__About this exercise__
For the data below, the lines that hold "being" should be counted; only the resulting number is expected.

[Stored entries]
%%

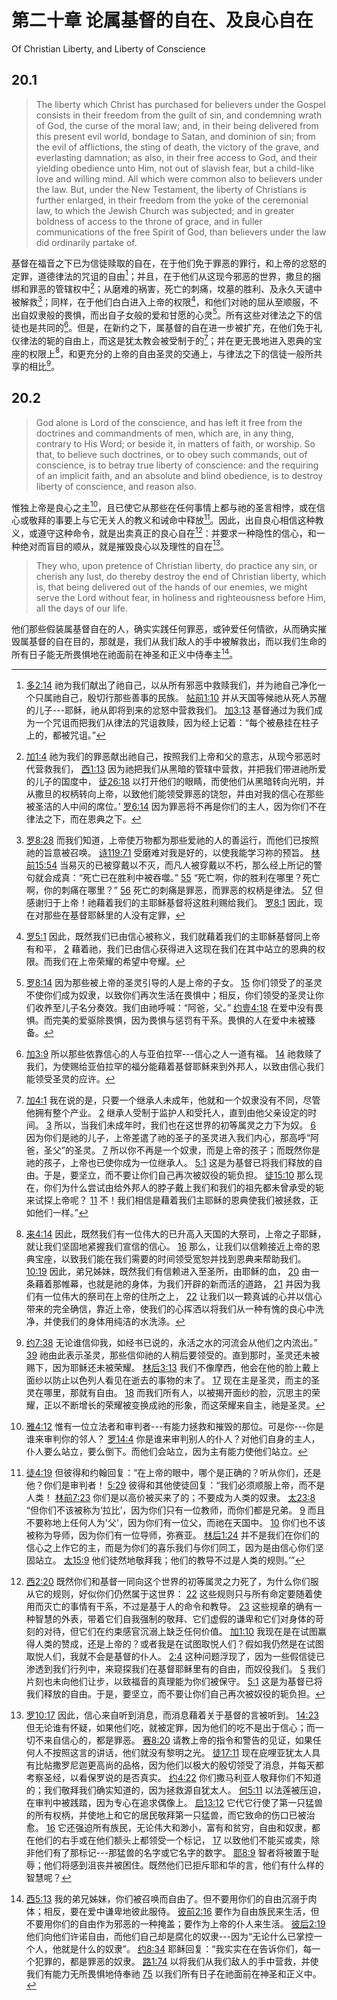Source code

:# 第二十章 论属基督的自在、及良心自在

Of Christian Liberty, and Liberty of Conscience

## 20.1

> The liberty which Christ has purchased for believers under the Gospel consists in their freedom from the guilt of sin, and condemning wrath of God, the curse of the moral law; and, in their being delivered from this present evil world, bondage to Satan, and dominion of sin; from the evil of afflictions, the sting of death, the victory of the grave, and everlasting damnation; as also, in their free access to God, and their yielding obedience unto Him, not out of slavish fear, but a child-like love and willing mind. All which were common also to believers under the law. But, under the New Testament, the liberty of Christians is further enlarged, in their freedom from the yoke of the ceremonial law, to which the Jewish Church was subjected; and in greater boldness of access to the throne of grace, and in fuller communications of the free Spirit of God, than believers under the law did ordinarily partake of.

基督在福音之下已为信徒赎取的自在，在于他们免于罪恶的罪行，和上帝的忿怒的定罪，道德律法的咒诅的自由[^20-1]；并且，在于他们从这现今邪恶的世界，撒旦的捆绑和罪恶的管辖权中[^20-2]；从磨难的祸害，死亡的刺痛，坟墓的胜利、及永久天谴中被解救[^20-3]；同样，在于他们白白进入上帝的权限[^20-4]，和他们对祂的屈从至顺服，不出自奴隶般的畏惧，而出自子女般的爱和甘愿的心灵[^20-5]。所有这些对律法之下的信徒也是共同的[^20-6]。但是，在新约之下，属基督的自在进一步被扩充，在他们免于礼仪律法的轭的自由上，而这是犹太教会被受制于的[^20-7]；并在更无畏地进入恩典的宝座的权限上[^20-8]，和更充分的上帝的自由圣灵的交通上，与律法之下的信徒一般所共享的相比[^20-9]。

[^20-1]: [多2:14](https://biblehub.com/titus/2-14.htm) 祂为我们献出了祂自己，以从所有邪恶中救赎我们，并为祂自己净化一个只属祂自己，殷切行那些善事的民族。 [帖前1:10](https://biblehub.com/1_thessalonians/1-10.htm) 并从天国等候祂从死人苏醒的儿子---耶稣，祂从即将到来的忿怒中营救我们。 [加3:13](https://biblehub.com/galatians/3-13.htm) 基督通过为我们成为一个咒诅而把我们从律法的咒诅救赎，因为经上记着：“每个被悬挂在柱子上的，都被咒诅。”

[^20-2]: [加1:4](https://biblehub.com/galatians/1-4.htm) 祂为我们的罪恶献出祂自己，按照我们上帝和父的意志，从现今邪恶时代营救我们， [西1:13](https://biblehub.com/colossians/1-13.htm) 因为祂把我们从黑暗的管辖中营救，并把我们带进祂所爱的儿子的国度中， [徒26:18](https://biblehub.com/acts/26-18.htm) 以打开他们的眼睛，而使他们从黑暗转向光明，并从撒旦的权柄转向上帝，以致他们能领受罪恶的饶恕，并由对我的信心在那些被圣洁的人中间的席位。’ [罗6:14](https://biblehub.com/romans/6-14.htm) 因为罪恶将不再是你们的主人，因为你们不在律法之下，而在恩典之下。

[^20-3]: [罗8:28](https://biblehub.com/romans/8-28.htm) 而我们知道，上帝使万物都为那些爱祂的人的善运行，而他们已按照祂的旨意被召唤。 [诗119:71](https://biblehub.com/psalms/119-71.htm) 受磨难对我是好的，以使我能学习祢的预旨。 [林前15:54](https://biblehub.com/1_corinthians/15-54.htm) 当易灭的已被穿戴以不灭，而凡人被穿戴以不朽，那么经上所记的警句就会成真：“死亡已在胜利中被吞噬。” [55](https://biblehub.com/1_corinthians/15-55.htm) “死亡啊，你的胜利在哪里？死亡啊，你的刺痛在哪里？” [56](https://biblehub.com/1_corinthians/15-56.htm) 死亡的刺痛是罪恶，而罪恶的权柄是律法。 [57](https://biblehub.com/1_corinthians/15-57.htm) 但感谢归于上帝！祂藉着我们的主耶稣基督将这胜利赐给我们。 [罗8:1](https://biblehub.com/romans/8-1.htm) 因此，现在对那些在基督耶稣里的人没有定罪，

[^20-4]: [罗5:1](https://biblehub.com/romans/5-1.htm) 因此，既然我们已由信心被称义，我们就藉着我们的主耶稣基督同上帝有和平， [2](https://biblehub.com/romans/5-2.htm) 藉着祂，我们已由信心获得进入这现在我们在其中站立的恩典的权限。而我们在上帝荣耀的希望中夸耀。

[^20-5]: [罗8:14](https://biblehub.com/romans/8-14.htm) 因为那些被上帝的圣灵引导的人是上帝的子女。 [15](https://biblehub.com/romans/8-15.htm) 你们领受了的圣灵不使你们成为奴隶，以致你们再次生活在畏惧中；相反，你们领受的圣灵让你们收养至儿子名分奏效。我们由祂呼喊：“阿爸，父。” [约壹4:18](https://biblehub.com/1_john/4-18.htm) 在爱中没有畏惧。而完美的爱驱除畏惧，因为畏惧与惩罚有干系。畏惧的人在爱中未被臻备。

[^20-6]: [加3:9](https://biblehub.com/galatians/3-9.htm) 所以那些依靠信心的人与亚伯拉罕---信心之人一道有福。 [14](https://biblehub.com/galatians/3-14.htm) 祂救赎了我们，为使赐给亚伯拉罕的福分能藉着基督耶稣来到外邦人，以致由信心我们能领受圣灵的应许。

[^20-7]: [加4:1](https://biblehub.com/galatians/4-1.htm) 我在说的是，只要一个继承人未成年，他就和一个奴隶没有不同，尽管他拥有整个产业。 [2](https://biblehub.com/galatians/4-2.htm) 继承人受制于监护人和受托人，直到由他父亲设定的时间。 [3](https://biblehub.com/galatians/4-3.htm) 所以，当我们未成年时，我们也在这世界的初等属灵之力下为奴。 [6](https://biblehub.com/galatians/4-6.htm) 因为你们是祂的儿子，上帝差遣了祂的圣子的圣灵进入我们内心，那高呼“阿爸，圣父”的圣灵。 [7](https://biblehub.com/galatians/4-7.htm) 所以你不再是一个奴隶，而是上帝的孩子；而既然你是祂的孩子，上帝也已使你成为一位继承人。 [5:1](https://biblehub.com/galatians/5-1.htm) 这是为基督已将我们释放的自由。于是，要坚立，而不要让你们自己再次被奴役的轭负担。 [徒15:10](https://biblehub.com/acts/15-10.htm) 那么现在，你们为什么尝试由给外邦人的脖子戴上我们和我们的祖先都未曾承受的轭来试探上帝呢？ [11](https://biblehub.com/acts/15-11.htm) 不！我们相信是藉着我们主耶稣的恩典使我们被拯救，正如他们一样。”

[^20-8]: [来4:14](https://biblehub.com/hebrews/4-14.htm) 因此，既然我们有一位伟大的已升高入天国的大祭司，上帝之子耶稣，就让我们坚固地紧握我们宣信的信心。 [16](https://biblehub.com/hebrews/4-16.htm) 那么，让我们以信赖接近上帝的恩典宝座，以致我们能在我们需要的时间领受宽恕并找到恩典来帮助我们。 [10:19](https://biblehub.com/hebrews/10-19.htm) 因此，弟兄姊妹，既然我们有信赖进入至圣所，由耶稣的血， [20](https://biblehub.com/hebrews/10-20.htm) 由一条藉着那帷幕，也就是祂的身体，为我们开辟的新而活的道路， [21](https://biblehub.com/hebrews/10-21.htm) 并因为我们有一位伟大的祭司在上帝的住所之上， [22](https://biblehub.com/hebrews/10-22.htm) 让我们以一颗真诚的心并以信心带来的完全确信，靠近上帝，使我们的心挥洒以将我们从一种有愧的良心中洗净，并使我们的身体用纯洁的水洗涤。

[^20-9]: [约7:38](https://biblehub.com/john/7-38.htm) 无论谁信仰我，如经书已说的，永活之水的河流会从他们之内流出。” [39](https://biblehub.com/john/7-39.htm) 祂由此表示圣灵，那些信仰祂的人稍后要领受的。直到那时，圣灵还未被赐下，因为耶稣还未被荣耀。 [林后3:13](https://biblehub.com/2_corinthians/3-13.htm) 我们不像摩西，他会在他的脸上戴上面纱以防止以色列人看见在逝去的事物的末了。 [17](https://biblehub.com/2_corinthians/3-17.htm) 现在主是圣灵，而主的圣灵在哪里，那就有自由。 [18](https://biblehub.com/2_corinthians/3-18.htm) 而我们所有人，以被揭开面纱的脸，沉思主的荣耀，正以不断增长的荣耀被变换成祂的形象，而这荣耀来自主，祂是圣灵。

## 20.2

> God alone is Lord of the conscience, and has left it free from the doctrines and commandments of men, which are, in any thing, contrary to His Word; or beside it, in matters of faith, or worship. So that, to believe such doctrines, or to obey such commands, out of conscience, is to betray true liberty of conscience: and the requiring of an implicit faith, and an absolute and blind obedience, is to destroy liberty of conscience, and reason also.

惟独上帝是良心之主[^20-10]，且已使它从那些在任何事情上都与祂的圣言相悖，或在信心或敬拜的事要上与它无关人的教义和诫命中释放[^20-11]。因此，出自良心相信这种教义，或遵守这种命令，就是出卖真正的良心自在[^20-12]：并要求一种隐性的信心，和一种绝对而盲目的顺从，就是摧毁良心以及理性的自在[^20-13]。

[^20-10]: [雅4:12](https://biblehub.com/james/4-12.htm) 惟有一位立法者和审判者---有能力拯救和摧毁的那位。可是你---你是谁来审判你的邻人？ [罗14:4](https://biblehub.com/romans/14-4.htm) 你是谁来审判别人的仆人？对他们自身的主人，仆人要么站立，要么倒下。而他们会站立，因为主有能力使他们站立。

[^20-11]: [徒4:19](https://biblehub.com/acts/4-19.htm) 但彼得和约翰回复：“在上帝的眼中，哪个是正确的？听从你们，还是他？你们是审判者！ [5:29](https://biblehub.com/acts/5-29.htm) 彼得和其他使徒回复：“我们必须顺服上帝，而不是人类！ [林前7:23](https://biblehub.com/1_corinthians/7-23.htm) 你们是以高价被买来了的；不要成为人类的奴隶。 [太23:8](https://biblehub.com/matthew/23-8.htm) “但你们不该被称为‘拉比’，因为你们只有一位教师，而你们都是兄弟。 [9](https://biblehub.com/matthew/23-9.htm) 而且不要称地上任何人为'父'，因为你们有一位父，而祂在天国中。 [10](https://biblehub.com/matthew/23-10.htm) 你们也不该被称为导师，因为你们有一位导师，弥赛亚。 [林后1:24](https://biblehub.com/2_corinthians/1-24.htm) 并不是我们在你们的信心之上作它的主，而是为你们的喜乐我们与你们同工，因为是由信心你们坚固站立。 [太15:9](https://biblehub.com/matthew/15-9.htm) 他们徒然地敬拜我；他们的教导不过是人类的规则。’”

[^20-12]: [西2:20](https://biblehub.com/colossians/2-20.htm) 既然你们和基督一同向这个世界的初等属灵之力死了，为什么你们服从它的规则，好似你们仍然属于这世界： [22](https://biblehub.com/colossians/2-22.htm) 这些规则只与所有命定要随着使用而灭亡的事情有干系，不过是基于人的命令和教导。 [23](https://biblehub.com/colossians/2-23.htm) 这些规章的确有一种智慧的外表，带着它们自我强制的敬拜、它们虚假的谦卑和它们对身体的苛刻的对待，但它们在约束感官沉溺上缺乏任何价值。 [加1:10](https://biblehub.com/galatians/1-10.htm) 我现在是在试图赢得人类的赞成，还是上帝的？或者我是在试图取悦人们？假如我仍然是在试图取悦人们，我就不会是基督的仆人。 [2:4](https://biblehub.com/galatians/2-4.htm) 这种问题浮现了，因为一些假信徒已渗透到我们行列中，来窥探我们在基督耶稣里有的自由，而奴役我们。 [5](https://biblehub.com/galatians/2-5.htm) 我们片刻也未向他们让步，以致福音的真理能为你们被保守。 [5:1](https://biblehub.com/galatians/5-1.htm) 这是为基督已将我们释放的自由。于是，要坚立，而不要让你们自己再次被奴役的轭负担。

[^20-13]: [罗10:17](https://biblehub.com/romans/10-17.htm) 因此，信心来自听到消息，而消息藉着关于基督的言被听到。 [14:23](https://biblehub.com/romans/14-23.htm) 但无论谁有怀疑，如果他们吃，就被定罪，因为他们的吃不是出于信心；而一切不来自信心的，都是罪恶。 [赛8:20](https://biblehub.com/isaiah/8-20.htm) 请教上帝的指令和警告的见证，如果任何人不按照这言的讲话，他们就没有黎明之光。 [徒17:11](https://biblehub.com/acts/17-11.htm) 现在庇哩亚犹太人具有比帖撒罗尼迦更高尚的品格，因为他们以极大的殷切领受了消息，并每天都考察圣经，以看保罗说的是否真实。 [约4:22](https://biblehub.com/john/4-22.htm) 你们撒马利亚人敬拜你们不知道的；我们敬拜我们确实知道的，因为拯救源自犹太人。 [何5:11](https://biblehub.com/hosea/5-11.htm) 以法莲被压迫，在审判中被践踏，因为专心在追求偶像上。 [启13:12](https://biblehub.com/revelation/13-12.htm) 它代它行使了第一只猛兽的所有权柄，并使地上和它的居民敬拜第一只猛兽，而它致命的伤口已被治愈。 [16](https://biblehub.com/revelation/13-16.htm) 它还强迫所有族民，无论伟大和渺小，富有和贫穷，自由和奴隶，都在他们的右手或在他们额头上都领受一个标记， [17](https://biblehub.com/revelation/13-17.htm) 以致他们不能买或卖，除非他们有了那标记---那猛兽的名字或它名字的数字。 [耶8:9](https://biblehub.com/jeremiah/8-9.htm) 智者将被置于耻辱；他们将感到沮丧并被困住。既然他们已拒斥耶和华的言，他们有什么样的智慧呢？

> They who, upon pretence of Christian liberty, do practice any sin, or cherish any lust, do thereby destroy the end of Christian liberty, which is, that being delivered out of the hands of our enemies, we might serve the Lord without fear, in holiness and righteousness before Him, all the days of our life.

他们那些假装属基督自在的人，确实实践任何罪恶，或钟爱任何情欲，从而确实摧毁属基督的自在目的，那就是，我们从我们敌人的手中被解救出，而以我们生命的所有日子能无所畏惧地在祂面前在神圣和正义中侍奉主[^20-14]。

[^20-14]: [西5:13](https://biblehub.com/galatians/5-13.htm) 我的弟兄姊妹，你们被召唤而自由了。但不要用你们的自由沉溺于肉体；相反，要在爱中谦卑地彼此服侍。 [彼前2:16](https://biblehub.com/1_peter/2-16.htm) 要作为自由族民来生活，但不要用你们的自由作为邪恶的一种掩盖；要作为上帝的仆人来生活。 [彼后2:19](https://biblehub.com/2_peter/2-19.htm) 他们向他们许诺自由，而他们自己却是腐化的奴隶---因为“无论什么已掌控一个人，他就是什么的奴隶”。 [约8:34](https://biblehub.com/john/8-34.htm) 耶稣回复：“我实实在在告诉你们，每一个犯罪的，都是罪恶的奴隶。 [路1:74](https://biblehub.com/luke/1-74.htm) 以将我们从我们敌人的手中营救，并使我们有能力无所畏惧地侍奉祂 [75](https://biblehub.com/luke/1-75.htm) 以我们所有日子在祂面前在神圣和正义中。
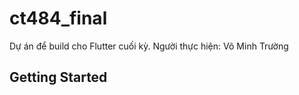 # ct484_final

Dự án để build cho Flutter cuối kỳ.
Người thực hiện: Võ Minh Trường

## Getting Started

%%

__Result of this task__
2